Your goal: Say how many lines below have "DESC" in them, giving the number alone.
-- Provided records follows --
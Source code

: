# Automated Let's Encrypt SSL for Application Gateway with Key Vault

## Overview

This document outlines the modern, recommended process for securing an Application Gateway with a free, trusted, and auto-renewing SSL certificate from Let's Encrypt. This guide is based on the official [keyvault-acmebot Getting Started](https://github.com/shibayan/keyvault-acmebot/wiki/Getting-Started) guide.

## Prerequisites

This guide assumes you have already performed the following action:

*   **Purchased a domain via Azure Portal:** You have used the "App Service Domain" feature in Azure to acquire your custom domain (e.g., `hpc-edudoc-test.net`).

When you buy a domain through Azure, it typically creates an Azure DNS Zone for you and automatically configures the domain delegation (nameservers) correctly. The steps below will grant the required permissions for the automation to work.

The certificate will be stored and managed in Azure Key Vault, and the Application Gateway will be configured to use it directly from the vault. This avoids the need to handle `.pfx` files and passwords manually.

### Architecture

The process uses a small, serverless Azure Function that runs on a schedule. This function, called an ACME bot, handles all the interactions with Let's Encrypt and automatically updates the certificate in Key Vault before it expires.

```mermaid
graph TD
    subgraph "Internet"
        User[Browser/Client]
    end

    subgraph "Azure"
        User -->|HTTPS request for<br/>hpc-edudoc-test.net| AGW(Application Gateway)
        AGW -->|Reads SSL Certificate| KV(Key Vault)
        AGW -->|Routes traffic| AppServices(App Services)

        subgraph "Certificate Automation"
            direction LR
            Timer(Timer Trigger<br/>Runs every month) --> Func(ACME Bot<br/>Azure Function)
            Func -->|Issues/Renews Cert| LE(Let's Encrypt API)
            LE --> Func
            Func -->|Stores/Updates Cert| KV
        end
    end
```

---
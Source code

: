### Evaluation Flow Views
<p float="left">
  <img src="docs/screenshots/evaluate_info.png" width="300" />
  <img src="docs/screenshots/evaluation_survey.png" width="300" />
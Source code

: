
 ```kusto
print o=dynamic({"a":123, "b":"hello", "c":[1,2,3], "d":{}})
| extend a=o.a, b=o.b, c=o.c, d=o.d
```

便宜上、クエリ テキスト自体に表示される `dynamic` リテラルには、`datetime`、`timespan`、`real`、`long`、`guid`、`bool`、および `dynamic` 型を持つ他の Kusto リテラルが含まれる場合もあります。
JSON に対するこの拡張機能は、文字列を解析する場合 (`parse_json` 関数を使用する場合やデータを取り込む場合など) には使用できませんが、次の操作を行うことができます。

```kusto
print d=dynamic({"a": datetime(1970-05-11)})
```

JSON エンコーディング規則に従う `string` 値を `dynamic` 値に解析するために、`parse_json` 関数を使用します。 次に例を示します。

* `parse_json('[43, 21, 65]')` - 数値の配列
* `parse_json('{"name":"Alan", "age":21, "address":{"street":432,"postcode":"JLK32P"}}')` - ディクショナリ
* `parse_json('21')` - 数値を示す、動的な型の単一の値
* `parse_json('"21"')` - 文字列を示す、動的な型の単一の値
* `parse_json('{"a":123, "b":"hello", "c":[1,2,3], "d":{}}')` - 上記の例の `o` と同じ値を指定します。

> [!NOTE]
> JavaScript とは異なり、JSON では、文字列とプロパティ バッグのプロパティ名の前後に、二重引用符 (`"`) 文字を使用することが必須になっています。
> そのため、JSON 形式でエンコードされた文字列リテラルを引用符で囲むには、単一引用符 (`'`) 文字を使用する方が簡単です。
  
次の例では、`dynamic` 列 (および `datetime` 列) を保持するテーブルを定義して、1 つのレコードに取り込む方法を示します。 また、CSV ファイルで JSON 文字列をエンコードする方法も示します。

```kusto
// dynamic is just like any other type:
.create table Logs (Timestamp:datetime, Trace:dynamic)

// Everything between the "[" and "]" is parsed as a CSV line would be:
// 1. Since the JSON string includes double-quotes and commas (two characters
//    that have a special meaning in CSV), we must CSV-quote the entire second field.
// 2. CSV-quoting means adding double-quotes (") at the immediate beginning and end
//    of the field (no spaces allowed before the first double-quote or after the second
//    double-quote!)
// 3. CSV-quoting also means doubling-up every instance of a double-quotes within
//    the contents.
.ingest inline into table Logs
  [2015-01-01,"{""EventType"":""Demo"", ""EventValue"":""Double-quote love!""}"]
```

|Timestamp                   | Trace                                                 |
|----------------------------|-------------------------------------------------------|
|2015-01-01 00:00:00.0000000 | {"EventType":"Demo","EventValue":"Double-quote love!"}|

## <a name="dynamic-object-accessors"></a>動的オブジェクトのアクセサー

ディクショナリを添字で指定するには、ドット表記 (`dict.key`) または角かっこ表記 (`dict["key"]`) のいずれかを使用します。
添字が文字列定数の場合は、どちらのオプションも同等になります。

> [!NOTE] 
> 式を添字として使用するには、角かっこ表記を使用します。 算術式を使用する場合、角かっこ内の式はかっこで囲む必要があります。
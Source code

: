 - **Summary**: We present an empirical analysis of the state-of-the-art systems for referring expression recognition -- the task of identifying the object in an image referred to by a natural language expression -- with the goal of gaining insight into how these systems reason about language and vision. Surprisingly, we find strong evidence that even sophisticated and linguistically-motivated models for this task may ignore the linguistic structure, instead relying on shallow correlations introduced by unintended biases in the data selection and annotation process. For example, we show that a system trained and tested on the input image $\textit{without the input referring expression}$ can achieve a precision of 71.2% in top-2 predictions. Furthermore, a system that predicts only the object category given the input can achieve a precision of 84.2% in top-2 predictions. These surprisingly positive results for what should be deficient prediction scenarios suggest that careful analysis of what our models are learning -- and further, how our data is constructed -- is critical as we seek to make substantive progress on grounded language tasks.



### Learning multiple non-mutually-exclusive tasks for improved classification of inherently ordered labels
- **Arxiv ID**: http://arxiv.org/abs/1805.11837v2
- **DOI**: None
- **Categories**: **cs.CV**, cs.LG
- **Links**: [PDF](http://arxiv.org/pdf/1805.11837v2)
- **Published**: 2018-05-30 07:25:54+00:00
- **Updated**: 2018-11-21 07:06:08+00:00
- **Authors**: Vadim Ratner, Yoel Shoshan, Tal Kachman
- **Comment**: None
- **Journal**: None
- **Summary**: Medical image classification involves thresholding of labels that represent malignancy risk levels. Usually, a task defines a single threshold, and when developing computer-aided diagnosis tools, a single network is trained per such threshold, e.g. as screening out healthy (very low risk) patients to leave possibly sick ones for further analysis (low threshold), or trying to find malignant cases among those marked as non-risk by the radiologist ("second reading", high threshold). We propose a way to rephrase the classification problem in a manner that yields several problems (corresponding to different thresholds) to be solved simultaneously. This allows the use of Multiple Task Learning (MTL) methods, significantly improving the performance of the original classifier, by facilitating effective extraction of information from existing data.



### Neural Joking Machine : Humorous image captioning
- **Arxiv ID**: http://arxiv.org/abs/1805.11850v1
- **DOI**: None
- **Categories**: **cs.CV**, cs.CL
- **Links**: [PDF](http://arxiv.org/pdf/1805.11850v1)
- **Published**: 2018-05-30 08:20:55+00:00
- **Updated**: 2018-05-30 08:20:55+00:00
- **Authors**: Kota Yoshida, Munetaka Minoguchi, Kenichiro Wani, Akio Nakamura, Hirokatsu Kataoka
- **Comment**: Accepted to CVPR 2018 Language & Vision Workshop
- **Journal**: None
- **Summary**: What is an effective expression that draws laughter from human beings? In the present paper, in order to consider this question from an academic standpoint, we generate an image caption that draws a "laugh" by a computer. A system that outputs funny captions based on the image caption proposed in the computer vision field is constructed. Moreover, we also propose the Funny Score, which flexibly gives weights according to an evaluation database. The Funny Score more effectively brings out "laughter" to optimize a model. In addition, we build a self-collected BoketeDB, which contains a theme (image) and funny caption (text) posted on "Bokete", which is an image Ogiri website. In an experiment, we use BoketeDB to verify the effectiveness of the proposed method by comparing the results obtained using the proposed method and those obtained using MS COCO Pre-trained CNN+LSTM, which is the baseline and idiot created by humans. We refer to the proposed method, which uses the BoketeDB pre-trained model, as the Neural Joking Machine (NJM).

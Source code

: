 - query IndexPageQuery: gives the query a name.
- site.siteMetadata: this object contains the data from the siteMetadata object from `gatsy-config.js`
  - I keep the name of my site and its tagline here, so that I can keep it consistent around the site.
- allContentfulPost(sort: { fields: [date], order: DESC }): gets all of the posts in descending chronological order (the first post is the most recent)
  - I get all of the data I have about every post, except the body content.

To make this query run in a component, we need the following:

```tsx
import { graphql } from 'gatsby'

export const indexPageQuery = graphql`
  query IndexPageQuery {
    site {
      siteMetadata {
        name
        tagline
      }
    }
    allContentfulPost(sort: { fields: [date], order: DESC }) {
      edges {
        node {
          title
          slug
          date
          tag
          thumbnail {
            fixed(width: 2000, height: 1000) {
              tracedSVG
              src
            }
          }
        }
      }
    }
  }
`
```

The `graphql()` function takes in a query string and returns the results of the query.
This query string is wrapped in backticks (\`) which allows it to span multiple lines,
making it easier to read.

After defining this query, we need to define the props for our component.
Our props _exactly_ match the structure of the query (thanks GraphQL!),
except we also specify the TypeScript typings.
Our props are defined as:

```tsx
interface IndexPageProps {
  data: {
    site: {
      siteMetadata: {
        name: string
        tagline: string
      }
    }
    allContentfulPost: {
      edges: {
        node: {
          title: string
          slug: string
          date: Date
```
-- Provided records concluded --
Answer section: 2